TASK PROMPT:
From the records, return each line that has the word "hline" in it.

[Saved data entries]
================

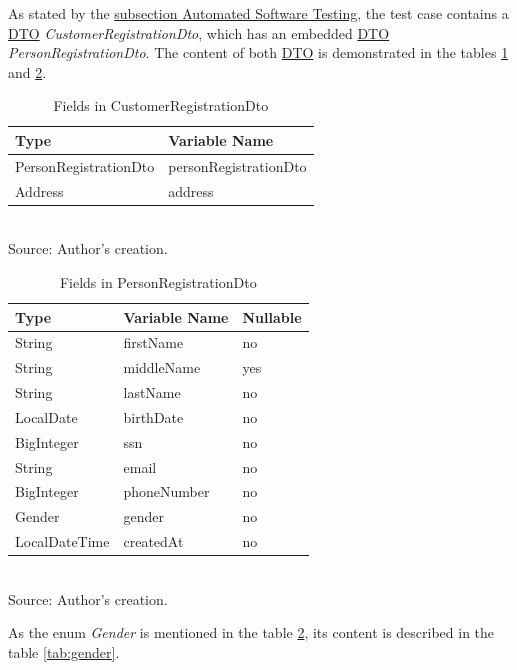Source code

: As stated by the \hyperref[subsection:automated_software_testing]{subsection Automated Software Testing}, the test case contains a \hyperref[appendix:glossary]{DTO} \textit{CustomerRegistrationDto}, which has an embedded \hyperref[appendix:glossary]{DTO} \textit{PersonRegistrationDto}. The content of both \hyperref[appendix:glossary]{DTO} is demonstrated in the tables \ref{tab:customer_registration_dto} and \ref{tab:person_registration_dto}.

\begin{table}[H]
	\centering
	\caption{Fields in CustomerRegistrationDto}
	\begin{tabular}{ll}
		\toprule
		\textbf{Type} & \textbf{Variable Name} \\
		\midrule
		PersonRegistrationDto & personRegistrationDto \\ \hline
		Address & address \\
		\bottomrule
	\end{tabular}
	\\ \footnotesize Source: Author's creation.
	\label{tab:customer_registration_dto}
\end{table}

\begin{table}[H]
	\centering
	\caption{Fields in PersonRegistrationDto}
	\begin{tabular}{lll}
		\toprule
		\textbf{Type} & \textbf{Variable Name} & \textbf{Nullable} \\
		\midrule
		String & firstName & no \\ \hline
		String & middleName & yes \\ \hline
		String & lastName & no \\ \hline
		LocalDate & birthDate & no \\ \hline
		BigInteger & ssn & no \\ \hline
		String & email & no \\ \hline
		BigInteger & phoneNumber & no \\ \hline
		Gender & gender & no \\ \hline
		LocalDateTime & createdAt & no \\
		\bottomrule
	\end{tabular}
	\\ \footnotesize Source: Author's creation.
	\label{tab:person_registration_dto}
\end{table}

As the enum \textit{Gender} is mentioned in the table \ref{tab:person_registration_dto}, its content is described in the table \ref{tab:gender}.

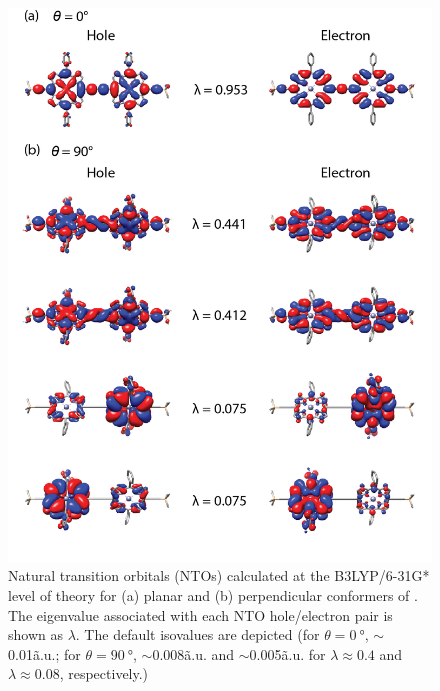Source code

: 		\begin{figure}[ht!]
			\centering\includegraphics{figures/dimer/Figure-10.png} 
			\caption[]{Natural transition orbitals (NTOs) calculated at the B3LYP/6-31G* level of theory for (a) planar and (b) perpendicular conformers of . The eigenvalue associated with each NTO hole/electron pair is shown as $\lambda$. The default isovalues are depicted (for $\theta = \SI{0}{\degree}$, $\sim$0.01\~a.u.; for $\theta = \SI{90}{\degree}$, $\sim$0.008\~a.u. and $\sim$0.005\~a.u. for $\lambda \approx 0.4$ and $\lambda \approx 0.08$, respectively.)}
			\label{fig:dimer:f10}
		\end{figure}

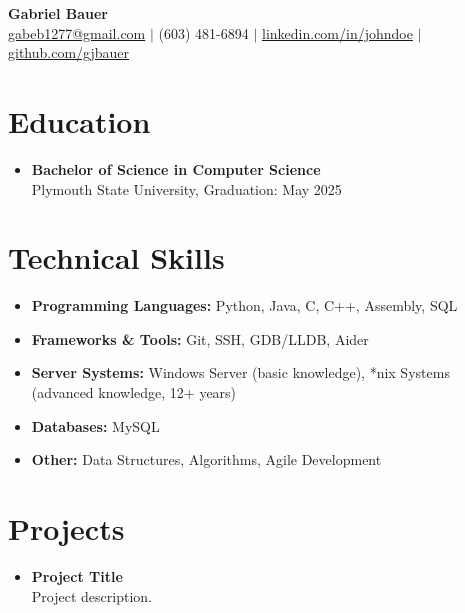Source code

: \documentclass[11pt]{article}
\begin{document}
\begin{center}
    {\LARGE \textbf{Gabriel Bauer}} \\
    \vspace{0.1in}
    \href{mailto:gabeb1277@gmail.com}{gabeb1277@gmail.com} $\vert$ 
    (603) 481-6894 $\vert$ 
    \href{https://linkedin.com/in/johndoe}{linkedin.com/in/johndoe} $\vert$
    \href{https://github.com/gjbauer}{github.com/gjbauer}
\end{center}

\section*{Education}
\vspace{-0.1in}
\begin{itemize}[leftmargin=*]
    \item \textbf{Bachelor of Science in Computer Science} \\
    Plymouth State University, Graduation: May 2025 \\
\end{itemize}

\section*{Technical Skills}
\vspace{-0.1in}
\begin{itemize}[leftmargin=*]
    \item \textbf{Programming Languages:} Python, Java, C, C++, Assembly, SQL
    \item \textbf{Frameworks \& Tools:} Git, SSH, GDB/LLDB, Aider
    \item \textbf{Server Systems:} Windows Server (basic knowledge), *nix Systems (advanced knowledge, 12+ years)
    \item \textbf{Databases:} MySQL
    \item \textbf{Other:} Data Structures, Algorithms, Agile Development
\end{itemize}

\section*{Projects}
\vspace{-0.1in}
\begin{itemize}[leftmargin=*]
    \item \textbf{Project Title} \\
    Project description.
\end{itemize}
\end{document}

================

YOUR SOLUTION:
		PersonRegistrationDto & personRegistrationDto \\ \hline
		String & firstName & no \\ \hline
		String & middleName & yes \\ \hline
		String & lastName & no \\ \hline
		LocalDate & birthDate & no \\ \hline
		BigInteger & ssn & no \\ \hline
		String & email & no \\ \hline
		BigInteger & phoneNumber & no \\ \hline
		Gender & gender & no \\ \hline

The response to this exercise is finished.